This is the third time these two have teamed up and it is always a wining combination. You may remember The Boy Who Tried To Shrink His Name about a boy with a very long and unpronounceable name and Amma’s Sari, about a girl who is self-conscious about her mother’s flamboyant pink sari, both reviewed in StoryLinks.
Their latest collaboration has produced Stay for Dinner, a joyous, inclusive and exuberant celebration of the many different foods that people eat and the ways it is consumed.
The story is told from a little Indian girl’s point of view. Reshma loves dinnertime with her family – squishing splashy curry through layers of rice with our right hands. On special days they eat sadhya, a traditional multi-course vegetarian meal served on banana leaves. After school she plays sport with her friends and during one busy week she has dinner at each of their places.
At Charlotte’s she experiences an Australian roast dinner eating everything with a knife and fork, even the rolling around peas. At Phoebe’s they use chopsticks to eat noodles and dumplings while at Leo’s she learns how to twirl her fork around some flouncing spaghetti. At none of these places do people lick their fingers or burp to show their appreciation of the delicious food. When her friends are invited to her own house she’s a bit concerned and suggests a barbeque or fish and chips but the family goes all out for sadhya with delightful results.
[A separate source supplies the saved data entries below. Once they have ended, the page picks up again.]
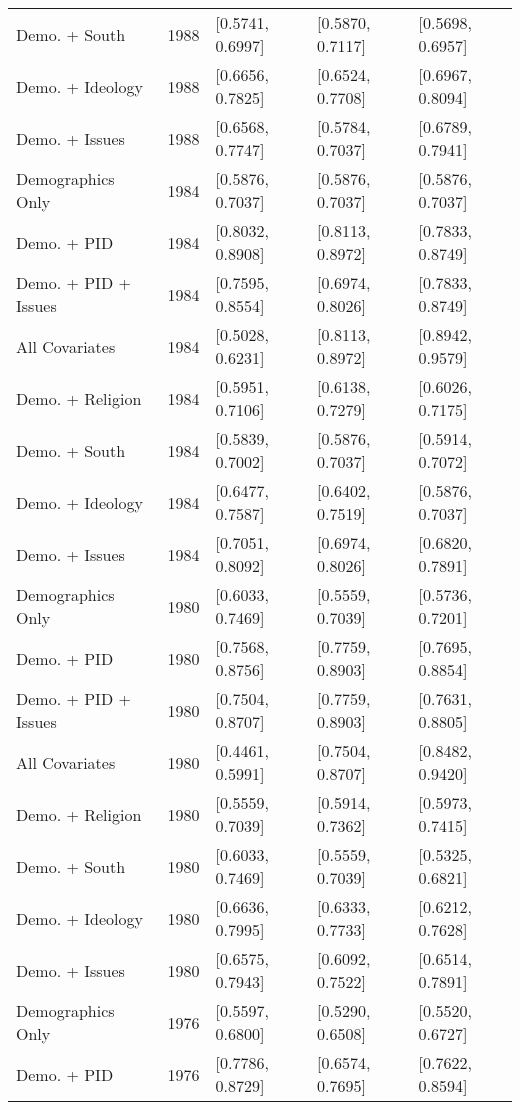 \begin{longtable}{lrlll}
  Demo. + South & 1988 & [0.5741, 0.6997] & [0.5870, 0.7117] & [0.5698, 0.6957] \\ 
  Demo. + Ideology & 1988 & [0.6656, 0.7825] & [0.6524, 0.7708] & [0.6967, 0.8094] \\ 
  Demo. + Issues & 1988 & [0.6568, 0.7747] & [0.5784, 0.7037] & [0.6789, 0.7941] \\ 
  Demographics Only & 1984 & [0.5876, 0.7037] & [0.5876, 0.7037] & [0.5876, 0.7037] \\ 
  Demo. + PID & 1984 & [0.8032, 0.8908] & [0.8113, 0.8972] & [0.7833, 0.8749] \\ 
  Demo. + PID + Issues & 1984 & [0.7595, 0.8554] & [0.6974, 0.8026] & [0.7833, 0.8749] \\ 
  All Covariates & 1984 & [0.5028, 0.6231] & [0.8113, 0.8972] & [0.8942, 0.9579] \\ 
  Demo. + Religion & 1984 & [0.5951, 0.7106] & [0.6138, 0.7279] & [0.6026, 0.7175] \\ 
  Demo. + South & 1984 & [0.5839, 0.7002] & [0.5876, 0.7037] & [0.5914, 0.7072] \\ 
  Demo. + Ideology & 1984 & [0.6477, 0.7587] & [0.6402, 0.7519] & [0.5876, 0.7037] \\ 
  Demo. + Issues & 1984 & [0.7051, 0.8092] & [0.6974, 0.8026] & [0.6820, 0.7891] \\ 
  Demographics Only & 1980 & [0.6033, 0.7469] & [0.5559, 0.7039] & [0.5736, 0.7201] \\ 
  Demo. + PID & 1980 & [0.7568, 0.8756] & [0.7759, 0.8903] & [0.7695, 0.8854] \\ 
  Demo. + PID + Issues & 1980 & [0.7504, 0.8707] & [0.7759, 0.8903] & [0.7631, 0.8805] \\ 
  All Covariates & 1980 & [0.4461, 0.5991] & [0.7504, 0.8707] & [0.8482, 0.9420] \\ 
  Demo. + Religion & 1980 & [0.5559, 0.7039] & [0.5914, 0.7362] & [0.5973, 0.7415] \\ 
  Demo. + South & 1980 & [0.6033, 0.7469] & [0.5559, 0.7039] & [0.5325, 0.6821] \\ 
  Demo. + Ideology & 1980 & [0.6636, 0.7995] & [0.6333, 0.7733] & [0.6212, 0.7628] \\ 
  Demo. + Issues & 1980 & [0.6575, 0.7943] & [0.6092, 0.7522] & [0.6514, 0.7891] \\ 
  Demographics Only & 1976 & [0.5597, 0.6800] & [0.5290, 0.6508] & [0.5520, 0.6727] \\ 
  Demo. + PID & 1976 & [0.7786, 0.8729] & [0.6574, 0.7695] & [0.7622, 0.8594] \\ 

\end{longtable}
Sandhya Parappukkaran is proving adept at presenting familiar situations in a child’s life which have the potential to be socially awkward. She unpicks these moments to examine underlying insecurities and then shows how friendship and love brings understanding and acceptance. Her writing is fluid and original, the story bouncing along in a way that echoes the vibrant energies of the children
She is ably supported by Michelle Pereira’s glorious artwork which positively zings with life and colour. Each page is a delight for ears and eyes, an invitation to explore and enjoy the richness and variety of the food eaten by these happy families – without judgement.
A gorgeously produced book recommended to schools as a valuable resource for any study on food, families and other cultures.